▶ [WORK REQUEST]:
Starting at the line containing "are elided |" and ending at the line containing "vibration motor: 3V", transcribe the listing below exactly. Keep both end lines, skip the pictures, and copy nothing else.

===============

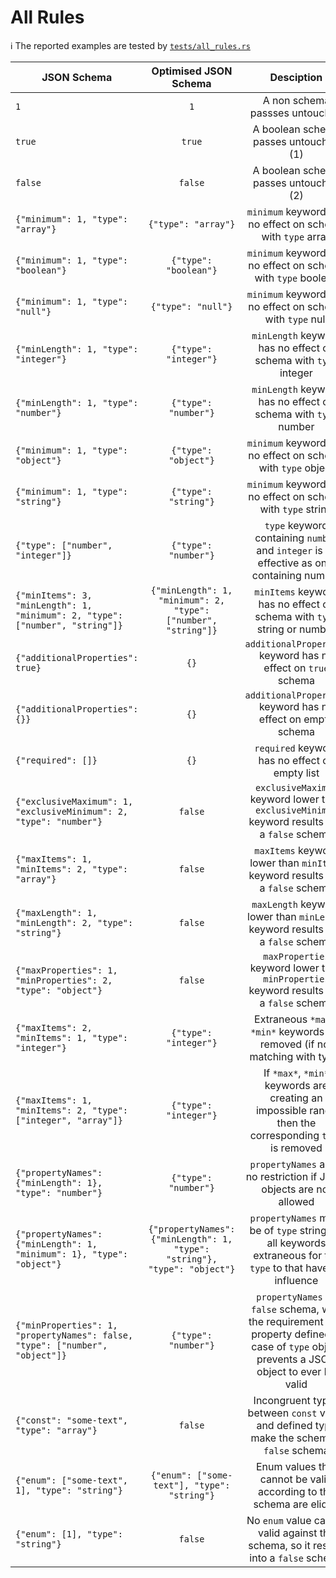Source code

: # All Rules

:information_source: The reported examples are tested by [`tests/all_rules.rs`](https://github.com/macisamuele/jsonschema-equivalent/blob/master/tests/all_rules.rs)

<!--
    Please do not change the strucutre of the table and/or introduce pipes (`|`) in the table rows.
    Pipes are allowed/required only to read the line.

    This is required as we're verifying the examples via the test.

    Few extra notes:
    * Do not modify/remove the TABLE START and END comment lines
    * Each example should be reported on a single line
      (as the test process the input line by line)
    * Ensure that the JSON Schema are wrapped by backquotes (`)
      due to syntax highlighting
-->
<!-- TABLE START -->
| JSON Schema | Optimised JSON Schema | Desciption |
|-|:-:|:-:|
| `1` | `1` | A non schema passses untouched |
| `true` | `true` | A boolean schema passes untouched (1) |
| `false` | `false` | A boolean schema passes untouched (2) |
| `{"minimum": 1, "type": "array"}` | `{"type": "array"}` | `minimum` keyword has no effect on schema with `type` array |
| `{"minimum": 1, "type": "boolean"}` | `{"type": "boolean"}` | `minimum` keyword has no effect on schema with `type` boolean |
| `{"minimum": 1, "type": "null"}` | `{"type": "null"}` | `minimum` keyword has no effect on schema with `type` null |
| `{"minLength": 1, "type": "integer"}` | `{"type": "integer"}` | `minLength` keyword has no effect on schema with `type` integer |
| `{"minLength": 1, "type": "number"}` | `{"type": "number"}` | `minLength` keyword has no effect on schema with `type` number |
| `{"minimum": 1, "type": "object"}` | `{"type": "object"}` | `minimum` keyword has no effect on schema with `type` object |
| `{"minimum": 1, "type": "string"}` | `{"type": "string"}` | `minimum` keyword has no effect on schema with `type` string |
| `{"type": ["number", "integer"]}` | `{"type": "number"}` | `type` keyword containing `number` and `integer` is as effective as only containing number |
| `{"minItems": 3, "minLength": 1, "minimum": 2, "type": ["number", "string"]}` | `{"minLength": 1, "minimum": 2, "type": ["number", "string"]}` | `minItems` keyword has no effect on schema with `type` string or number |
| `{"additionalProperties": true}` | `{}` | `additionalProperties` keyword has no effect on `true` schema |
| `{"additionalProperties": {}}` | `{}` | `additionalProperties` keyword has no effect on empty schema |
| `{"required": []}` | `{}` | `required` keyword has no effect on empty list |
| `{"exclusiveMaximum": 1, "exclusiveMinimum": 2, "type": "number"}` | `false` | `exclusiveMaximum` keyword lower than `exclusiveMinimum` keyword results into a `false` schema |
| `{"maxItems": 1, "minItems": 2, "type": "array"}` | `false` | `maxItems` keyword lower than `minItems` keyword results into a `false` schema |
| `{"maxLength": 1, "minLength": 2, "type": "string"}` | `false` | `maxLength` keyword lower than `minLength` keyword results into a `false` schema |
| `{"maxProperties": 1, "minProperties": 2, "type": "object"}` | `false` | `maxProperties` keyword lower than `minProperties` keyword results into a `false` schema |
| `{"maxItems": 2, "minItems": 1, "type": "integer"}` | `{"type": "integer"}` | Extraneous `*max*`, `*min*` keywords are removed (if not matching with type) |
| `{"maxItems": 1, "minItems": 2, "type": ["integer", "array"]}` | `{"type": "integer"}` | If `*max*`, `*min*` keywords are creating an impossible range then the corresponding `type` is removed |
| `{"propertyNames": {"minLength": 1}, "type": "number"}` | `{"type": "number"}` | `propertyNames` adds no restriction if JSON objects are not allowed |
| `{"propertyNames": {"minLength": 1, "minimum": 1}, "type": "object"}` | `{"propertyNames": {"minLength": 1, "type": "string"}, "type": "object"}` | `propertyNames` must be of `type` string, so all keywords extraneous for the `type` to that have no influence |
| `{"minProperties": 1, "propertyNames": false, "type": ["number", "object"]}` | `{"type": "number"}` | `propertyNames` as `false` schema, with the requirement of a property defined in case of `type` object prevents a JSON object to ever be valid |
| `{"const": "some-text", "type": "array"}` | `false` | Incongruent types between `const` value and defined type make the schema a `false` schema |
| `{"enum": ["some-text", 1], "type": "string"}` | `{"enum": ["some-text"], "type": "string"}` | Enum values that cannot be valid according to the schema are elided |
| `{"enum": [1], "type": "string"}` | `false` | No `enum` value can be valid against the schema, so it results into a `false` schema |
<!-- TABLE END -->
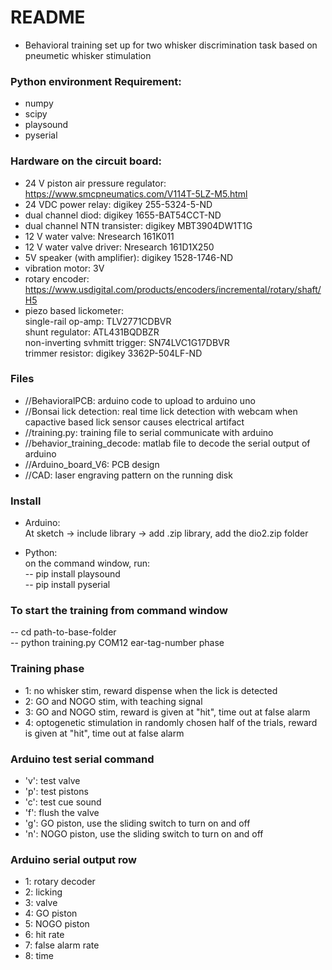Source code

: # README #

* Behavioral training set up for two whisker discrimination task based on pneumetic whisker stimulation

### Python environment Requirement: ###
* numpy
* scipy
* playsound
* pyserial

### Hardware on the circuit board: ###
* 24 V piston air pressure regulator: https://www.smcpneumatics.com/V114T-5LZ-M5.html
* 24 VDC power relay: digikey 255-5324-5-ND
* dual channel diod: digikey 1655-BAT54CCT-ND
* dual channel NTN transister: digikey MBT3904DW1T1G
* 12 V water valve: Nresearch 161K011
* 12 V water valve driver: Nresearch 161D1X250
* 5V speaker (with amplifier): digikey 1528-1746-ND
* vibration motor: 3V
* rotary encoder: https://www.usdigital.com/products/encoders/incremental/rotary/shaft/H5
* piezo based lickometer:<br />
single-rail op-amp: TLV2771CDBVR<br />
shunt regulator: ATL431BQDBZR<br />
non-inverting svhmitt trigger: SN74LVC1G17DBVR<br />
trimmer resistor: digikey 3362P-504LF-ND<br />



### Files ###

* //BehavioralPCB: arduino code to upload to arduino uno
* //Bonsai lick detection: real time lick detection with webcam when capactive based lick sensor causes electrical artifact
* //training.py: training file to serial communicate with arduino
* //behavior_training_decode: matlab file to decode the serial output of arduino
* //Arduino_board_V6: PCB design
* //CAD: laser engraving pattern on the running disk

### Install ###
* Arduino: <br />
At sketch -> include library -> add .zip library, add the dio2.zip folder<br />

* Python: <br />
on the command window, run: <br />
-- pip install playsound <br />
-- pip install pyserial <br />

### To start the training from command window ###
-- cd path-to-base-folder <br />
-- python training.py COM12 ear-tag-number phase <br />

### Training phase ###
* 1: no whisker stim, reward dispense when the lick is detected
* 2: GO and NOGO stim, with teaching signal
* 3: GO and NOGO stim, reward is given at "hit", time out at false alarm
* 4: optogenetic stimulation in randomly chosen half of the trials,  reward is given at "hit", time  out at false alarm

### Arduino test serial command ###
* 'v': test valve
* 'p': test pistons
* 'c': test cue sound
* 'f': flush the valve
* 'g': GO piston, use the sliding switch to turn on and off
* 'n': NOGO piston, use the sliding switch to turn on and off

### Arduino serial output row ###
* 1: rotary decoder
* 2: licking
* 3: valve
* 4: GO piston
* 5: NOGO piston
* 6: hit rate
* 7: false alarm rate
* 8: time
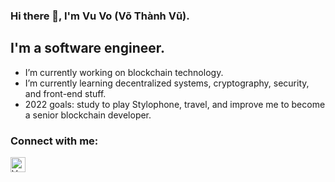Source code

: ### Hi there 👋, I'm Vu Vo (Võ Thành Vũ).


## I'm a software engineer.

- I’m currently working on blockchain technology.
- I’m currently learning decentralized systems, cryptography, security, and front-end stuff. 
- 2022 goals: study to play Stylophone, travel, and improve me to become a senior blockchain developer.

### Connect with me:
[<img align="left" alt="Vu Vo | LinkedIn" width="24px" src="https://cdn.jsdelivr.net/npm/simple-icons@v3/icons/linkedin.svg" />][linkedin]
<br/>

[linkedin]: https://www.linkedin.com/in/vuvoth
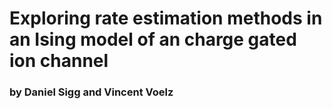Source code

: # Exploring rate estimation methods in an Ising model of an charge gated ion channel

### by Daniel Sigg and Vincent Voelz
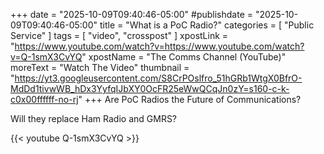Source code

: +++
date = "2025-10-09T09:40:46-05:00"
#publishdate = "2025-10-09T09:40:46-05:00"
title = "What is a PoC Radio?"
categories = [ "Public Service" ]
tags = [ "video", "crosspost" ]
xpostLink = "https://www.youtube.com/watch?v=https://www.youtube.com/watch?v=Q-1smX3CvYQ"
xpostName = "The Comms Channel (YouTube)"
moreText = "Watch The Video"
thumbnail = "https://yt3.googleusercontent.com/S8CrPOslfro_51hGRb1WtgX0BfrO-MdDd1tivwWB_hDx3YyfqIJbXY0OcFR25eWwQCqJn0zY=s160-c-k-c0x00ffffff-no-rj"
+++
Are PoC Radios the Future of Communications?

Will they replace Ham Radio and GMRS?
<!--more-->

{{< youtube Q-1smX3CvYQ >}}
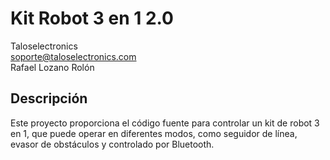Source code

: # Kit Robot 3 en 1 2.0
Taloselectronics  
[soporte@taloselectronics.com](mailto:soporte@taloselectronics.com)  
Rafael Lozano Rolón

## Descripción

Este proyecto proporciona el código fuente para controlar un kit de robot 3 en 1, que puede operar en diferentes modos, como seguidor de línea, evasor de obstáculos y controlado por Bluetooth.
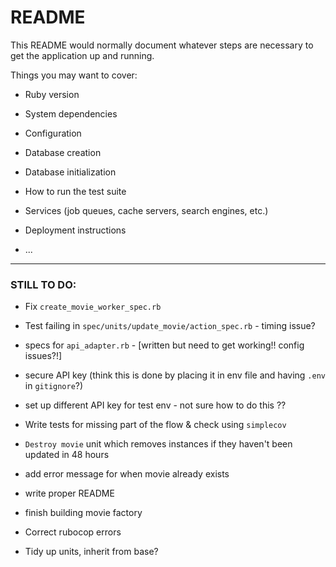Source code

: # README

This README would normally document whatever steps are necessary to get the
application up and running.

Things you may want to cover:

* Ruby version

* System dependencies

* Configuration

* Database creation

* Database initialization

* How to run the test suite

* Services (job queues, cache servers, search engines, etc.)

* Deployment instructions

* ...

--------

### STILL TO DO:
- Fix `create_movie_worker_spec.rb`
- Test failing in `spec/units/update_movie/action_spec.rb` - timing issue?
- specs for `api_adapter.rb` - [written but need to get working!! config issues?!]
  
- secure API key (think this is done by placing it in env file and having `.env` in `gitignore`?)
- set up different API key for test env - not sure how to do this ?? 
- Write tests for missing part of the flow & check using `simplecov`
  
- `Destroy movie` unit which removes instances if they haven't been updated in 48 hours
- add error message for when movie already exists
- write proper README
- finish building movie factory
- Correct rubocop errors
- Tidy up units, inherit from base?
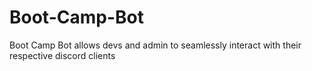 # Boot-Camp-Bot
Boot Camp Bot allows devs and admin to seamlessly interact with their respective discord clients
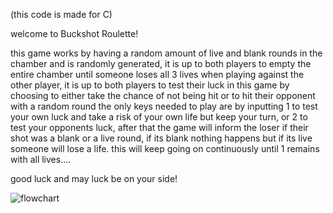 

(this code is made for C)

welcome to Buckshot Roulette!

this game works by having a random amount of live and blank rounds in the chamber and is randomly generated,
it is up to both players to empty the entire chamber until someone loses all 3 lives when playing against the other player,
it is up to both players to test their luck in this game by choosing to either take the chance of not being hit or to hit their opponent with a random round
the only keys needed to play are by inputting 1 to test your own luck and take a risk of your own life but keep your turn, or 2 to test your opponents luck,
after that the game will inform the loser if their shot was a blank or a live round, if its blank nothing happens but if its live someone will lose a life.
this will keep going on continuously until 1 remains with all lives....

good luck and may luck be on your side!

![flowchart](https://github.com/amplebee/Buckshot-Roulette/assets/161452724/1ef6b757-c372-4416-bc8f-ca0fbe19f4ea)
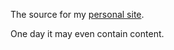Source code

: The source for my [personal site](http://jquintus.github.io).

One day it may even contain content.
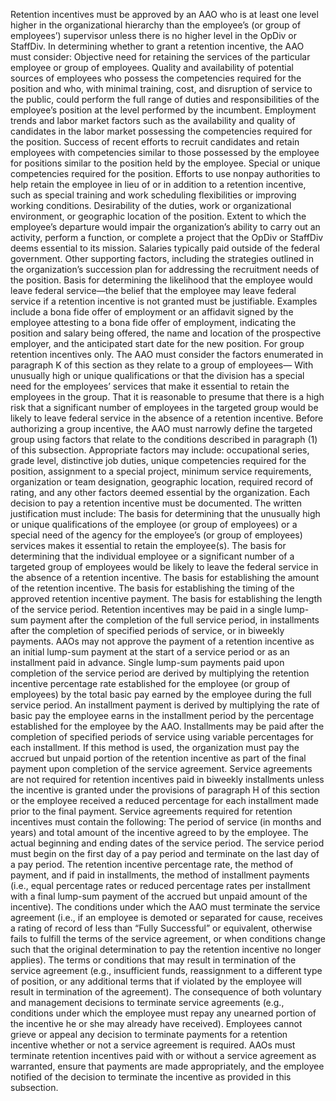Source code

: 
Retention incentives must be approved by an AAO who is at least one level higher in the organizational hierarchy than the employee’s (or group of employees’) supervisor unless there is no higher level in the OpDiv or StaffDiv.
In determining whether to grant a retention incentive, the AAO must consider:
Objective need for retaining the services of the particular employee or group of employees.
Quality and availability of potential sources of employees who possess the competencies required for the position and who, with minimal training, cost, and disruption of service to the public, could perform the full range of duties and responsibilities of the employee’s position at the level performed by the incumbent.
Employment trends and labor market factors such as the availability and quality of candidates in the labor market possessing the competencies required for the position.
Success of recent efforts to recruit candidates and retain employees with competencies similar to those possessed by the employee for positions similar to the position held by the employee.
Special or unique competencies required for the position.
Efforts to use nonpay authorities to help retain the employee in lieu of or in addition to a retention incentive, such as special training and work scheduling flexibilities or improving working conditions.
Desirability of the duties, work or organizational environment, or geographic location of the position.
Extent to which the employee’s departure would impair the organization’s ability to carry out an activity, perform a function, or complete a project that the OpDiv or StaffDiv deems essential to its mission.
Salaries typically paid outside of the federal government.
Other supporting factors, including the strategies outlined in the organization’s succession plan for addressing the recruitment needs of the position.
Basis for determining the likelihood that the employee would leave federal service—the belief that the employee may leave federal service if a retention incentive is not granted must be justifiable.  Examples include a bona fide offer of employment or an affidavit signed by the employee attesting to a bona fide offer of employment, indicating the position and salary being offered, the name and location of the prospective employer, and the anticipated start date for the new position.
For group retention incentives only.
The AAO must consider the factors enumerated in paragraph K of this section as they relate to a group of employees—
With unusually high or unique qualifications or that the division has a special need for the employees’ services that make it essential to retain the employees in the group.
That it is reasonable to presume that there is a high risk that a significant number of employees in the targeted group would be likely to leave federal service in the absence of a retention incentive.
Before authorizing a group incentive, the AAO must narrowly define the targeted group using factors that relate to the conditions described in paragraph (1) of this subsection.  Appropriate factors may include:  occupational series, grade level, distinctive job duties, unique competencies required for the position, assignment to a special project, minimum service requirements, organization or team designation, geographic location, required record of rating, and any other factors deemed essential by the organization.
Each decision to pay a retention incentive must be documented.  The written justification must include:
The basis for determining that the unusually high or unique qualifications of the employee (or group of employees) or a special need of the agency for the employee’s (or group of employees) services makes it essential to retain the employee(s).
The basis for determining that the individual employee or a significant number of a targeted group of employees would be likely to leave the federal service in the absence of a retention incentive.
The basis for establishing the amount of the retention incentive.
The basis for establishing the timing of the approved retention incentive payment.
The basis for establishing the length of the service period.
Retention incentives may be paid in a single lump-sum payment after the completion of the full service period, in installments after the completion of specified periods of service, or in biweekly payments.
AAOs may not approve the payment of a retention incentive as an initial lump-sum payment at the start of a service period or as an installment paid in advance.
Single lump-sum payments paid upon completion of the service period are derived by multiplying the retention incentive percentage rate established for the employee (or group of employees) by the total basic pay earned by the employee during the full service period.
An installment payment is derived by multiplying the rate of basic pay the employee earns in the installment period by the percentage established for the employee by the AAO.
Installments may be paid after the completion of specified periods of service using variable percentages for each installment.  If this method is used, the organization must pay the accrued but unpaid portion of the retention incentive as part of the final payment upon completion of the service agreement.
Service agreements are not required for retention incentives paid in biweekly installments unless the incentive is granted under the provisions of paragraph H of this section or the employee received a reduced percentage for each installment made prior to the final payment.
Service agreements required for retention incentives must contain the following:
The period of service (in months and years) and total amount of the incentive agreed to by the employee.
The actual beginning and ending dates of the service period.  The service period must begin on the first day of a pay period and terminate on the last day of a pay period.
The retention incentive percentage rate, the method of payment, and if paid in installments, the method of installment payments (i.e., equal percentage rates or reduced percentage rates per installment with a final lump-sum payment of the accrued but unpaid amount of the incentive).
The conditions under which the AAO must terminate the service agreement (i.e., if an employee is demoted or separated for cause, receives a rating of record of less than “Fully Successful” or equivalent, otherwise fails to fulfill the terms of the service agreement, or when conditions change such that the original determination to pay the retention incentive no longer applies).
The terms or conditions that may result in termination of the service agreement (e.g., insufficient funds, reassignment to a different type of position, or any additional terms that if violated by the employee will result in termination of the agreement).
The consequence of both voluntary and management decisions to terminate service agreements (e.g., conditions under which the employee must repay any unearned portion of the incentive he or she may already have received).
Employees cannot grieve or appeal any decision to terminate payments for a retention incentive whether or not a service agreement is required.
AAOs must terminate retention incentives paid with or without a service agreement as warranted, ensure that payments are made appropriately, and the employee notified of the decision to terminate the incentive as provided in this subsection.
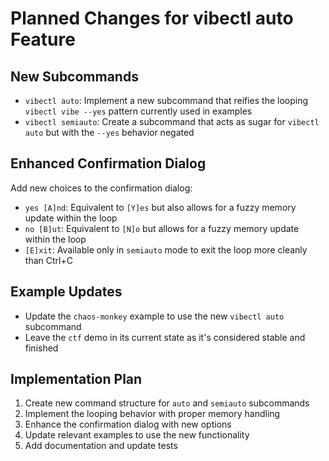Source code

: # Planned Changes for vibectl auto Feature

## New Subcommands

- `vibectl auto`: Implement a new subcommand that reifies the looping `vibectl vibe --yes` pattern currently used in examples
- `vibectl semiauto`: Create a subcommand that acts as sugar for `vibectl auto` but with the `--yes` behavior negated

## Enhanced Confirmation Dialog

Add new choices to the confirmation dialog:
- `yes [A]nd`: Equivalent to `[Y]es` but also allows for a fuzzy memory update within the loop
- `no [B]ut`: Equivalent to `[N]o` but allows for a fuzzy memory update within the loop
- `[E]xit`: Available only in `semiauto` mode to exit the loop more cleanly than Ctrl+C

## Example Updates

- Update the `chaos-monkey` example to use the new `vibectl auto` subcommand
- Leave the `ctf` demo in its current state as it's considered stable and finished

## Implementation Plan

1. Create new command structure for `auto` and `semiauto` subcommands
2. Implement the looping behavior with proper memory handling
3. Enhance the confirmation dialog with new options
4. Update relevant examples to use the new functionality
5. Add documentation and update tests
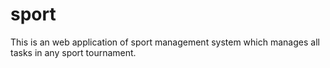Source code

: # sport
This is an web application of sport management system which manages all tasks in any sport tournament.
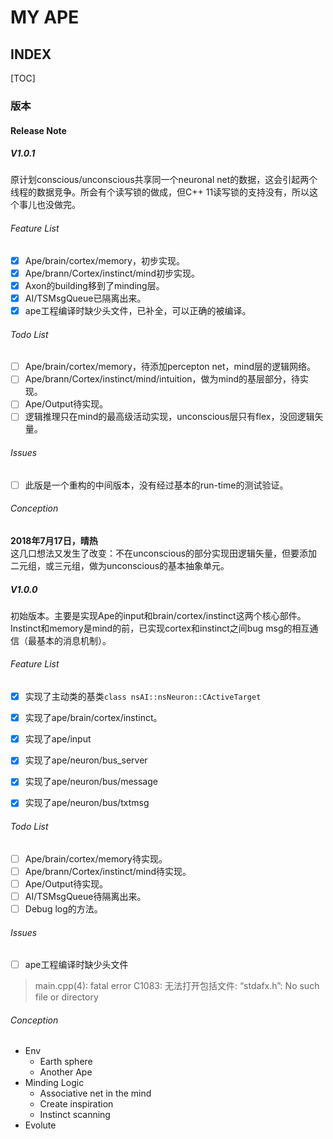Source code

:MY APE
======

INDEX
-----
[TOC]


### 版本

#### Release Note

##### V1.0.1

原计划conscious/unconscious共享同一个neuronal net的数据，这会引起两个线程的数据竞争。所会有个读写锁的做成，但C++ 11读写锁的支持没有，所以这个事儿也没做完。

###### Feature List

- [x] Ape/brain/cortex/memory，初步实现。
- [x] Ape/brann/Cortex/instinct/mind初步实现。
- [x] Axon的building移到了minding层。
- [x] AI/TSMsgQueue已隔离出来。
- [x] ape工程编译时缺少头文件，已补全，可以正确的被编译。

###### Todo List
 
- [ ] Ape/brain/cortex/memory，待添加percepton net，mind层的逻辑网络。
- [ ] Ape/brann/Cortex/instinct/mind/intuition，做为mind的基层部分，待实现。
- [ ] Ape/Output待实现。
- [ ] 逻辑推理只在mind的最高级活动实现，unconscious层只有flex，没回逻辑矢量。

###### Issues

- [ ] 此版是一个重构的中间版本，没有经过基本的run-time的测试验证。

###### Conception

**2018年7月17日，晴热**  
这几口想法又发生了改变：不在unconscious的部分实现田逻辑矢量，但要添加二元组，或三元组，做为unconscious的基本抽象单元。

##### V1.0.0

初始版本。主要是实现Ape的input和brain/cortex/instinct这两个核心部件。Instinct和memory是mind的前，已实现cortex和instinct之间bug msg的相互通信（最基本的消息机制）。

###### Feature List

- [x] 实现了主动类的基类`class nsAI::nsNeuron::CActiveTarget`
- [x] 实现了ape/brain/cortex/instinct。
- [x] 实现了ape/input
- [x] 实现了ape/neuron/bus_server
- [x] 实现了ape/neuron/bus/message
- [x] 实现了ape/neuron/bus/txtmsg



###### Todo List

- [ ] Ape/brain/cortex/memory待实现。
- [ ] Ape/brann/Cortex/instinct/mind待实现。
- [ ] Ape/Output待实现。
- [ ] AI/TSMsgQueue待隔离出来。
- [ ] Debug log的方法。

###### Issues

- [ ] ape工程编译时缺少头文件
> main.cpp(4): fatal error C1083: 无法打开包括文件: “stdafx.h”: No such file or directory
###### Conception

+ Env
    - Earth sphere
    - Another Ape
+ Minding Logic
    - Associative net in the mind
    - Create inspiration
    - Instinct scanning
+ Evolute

===============

▶ [SOLUTION]:
| `{"enum": ["some-text", 1], "type": "string"}` | `{"enum": ["some-text"], "type": "string"}` | Enum values that cannot be valid according to the schema are elided |
| `{"enum": [1], "type": "string"}` | `false` | No `enum` value can be valid against the schema, so it results into a `false` schema |
<!-- TABLE END -->
Source code

: # README #

* Behavioral training set up for two whisker discrimination task based on pneumetic whisker stimulation

### Python environment Requirement: ###
* numpy
* scipy
* playsound
* pyserial

### Hardware on the circuit board: ###
* 24 V piston air pressure regulator: https://www.smcpneumatics.com/V114T-5LZ-M5.html
* 24 VDC power relay: digikey 255-5324-5-ND
* dual channel diod: digikey 1655-BAT54CCT-ND
* dual channel NTN transister: digikey MBT3904DW1T1G
* 12 V water valve: Nresearch 161K011
* 12 V water valve driver: Nresearch 161D1X250
* 5V speaker (with amplifier): digikey 1528-1746-ND
* vibration motor: 3V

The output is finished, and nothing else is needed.